Work request
Within the data below, find the string "Improvision" and return each line where it occurs.

------ The records

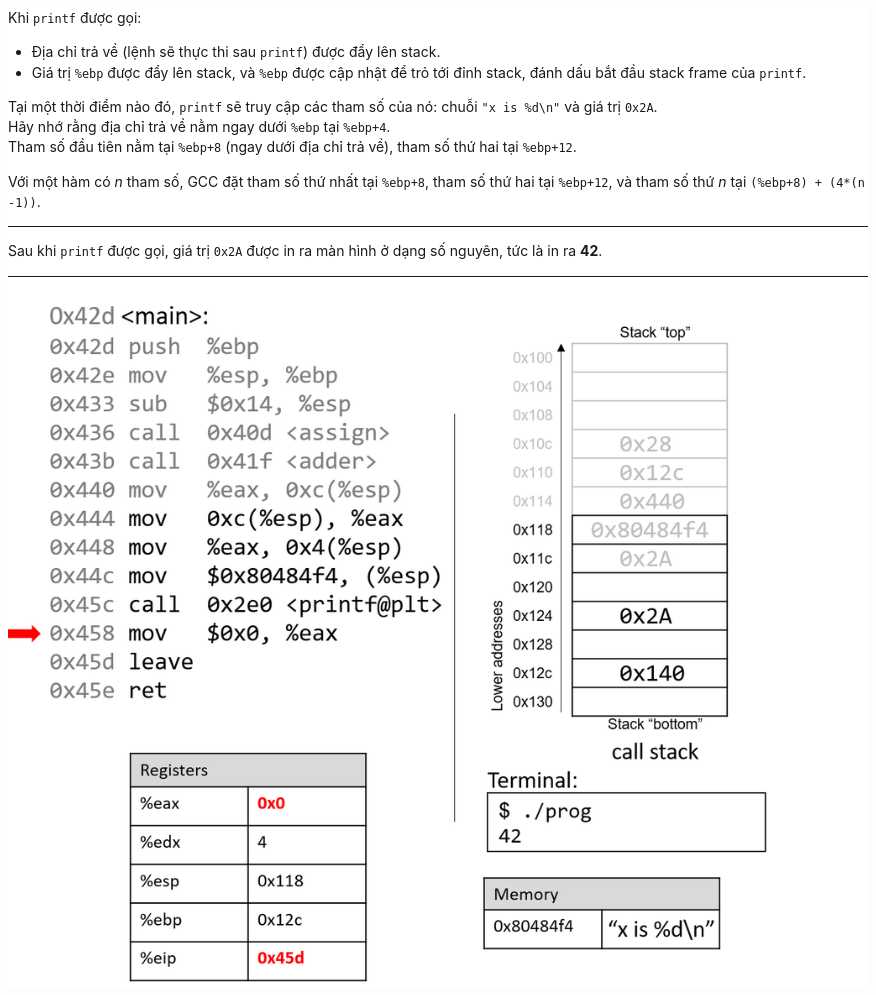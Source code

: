
Khi `printf` được gọi:

- Địa chỉ trả về (lệnh sẽ thực thi sau `printf`) được đẩy lên stack.
- Giá trị `%ebp` được đẩy lên stack, và `%ebp` được cập nhật để trỏ tới đỉnh stack, đánh dấu bắt đầu stack frame của `printf`.

Tại một thời điểm nào đó, `printf` sẽ truy cập các tham số của nó: chuỗi `"x is %d\n"` và giá trị `0x2A`.  
Hãy nhớ rằng địa chỉ trả về nằm ngay dưới `%ebp` tại `%ebp+4`.  
Tham số đầu tiên nằm tại `%ebp+8` (ngay dưới địa chỉ trả về), tham số thứ hai tại `%ebp+12`.

Với một hàm có *n* tham số, GCC đặt tham số thứ nhất tại `%ebp+8`, tham số thứ hai tại `%ebp+12`, và tham số thứ *n* tại `(%ebp+8) + (4*(n-1))`.

---

Sau khi `printf` được gọi, giá trị `0x2A` được in ra màn hình ở dạng số nguyên, tức là in ra **42**.

---

![slide26](_images/procedures/Slide26.png)
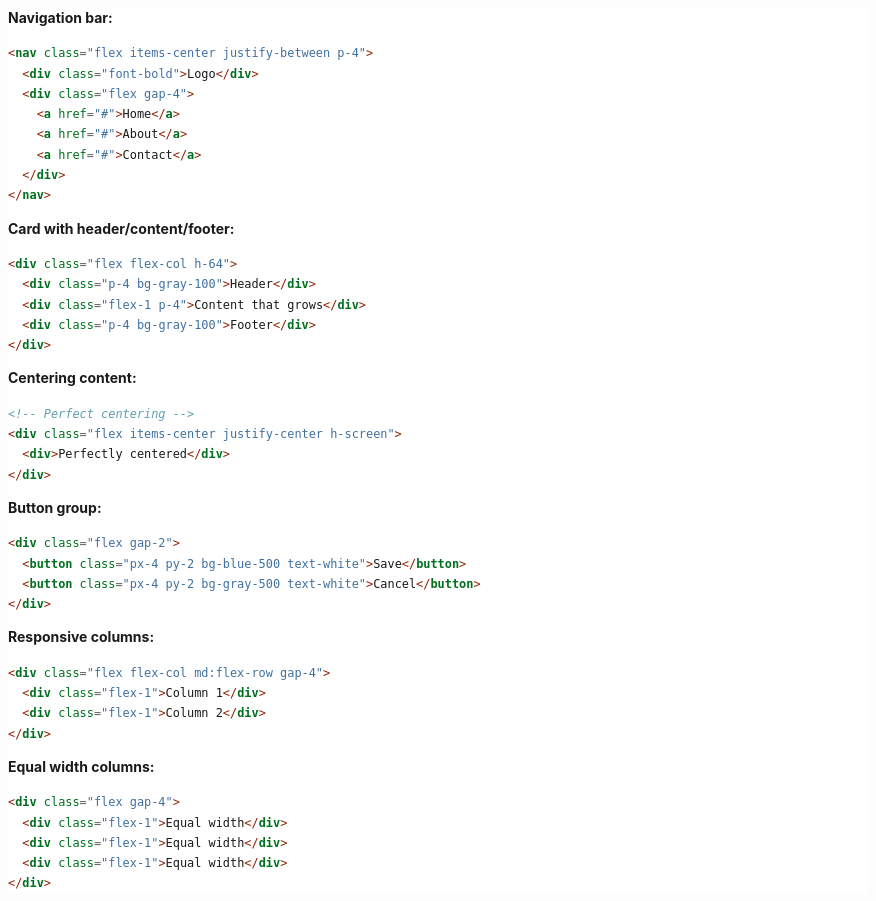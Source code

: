 **Navigation bar:**

```html
<nav class="flex items-center justify-between p-4">
  <div class="font-bold">Logo</div>
  <div class="flex gap-4">
    <a href="#">Home</a>
    <a href="#">About</a>
    <a href="#">Contact</a>
  </div>
</nav>
```

**Card with header/content/footer:**

```html
<div class="flex flex-col h-64">
  <div class="p-4 bg-gray-100">Header</div>
  <div class="flex-1 p-4">Content that grows</div>
  <div class="p-4 bg-gray-100">Footer</div>
</div>
```

**Centering content:**

```html
<!-- Perfect centering -->
<div class="flex items-center justify-center h-screen">
  <div>Perfectly centered</div>
</div>
```

**Button group:**

```html
<div class="flex gap-2">
  <button class="px-4 py-2 bg-blue-500 text-white">Save</button>
  <button class="px-4 py-2 bg-gray-500 text-white">Cancel</button>
</div>
```

**Responsive columns:**

```html
<div class="flex flex-col md:flex-row gap-4">
  <div class="flex-1">Column 1</div>
  <div class="flex-1">Column 2</div>
</div>
```

**Equal width columns:**

```html
<div class="flex gap-4">
  <div class="flex-1">Equal width</div>
  <div class="flex-1">Equal width</div>
  <div class="flex-1">Equal width</div>
</div>
```
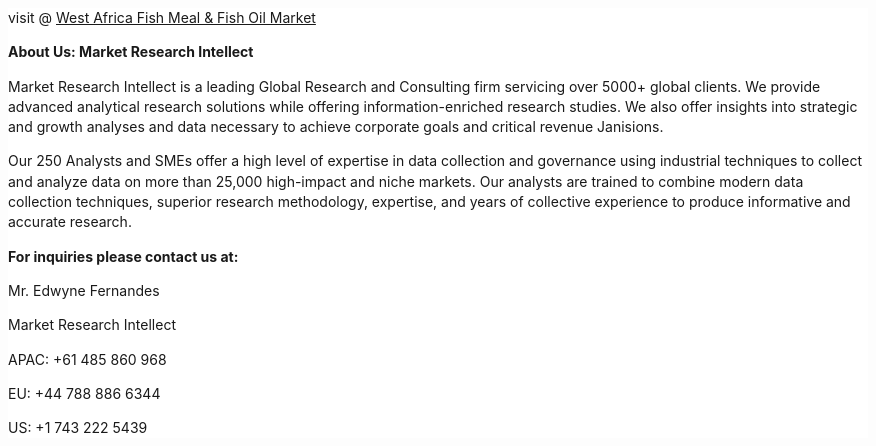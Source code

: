 visit&nbsp;@</strong>&nbsp;</span><span class="font-[700]"><a href="https://www.marketresearchintellect.com/product/global-west-africa-fish-meal-fish-oil-market/?utm_source=Linkedin&utm_medium=822" target="_blank" data-tracking-control-name="article-ssr-frontend-pulse_little-text-block" data-tracking-will-navigate="" data-test-link="">West Africa Fish Meal & Fish Oil Market</a></span></p><p><strong><span class="font-[700]">About Us: Market Research Intellect</span></strong></p><p><span class="">Market Research Intellect is a leading Global Research and Consulting firm servicing over 5000+ global clients. We provide advanced analytical research solutions while offering information-enriched research studies.&nbsp;</span>We also offer insights into strategic and growth analyses and data necessary to achieve corporate goals and critical revenue Janisions.</p><p><span class="">Our 250 Analysts and SMEs offer a high level of expertise in data collection and governance using industrial techniques to collect and analyze data on more than 25,000 high-impact and niche markets. Our analysts are trained to combine modern data collection techniques, superior research methodology, expertise, and years of collective experience to produce informative and accurate research.</span></p><p><strong>For inquiries please contact us at:</strong></p><p>Mr. Edwyne Fernandes</p><p>Market Research Intellect</p><p>APAC: +61 485 860 968</p><p>EU: +44 788 886 6344</p><p>US: +1 743 222 5439</p>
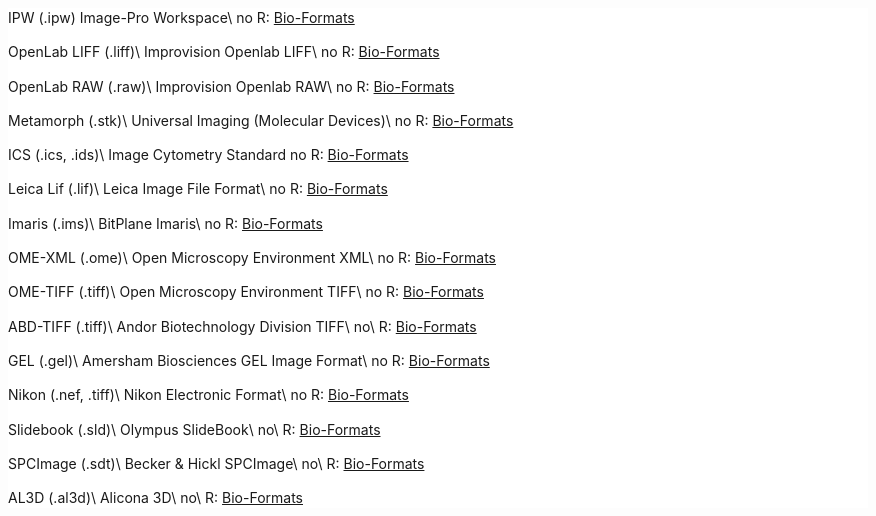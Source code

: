   IPW (.ipw)                                                                                        Image-Pro Workspace\                                 no           R: [Bio-Formats](/imagej-documentation-wiki/plugins/bio-formats)

  OpenLab LIFF (.liff)\                                                                             Improvision Openlab LIFF\                            no           R: [Bio-Formats](/imagej-documentation-wiki/plugins/bio-formats)

  OpenLab RAW (.raw)\                                                                               Improvision Openlab RAW\                             no           R: [Bio-Formats](/imagej-documentation-wiki/plugins/bio-formats)

  Metamorph (.stk)\                                                                                 Universal Imaging (Molecular Devices)\               no           R: [Bio-Formats](/imagej-documentation-wiki/plugins/bio-formats)

  ICS (.ics, .ids)\                                                                                 Image Cytometry Standard                             no           R: [Bio-Formats](/imagej-documentation-wiki/plugins/bio-formats)

  Leica Lif (.lif)\                                                                                 Leica Image File Format\                             no           R: [Bio-Formats](/imagej-documentation-wiki/plugins/bio-formats)

  Imaris (.ims)\                                                                                    BitPlane Imaris\                                     no           R: [Bio-Formats](/imagej-documentation-wiki/plugins/bio-formats)

  OME-XML (.ome)\                                                                                   Open Microscopy Environment XML\                     no           R: [Bio-Formats](/imagej-documentation-wiki/plugins/bio-formats)

  OME-TIFF (.tiff)\                                                                                 Open Microscopy Environment TIFF\                    no           R: [Bio-Formats](/imagej-documentation-wiki/plugins/bio-formats)

  ABD-TIFF (.tiff)\                                                                                 Andor Biotechnology Division TIFF\                   no\          R: [Bio-Formats](/imagej-documentation-wiki/plugins/bio-formats)

  GEL (.gel)\                                                                                       Amersham Biosciences GEL Image Format\               no           R: [Bio-Formats](/imagej-documentation-wiki/plugins/bio-formats)

  Nikon (.nef, .tiff)\                                                                              Nikon Electronic Format\                             no           R: [Bio-Formats](/imagej-documentation-wiki/plugins/bio-formats)

  Slidebook (.sld)\                                                                                 Olympus SlideBook\                                   no\          R: [Bio-Formats](/imagej-documentation-wiki/plugins/bio-formats)

  SPCImage (.sdt)\                                                                                  Becker & Hickl SPCImage\                             no\          R: [Bio-Formats](/imagej-documentation-wiki/plugins/bio-formats)

  AL3D (.al3d)\                                                                                     Alicona 3D\                                          no\          R: [Bio-Formats](/imagej-documentation-wiki/plugins/bio-formats)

------------

Written solution
  OpenLab LIFF (.liff)\                                                                             Improvision Openlab LIFF\                            no           R: [Bio-Formats](/imagej-documentation-wiki/plugins/bio-formats)
  OpenLab RAW (.raw)\                                                                               Improvision Openlab RAW\                             no           R: [Bio-Formats](/imagej-documentation-wiki/plugins/bio-formats)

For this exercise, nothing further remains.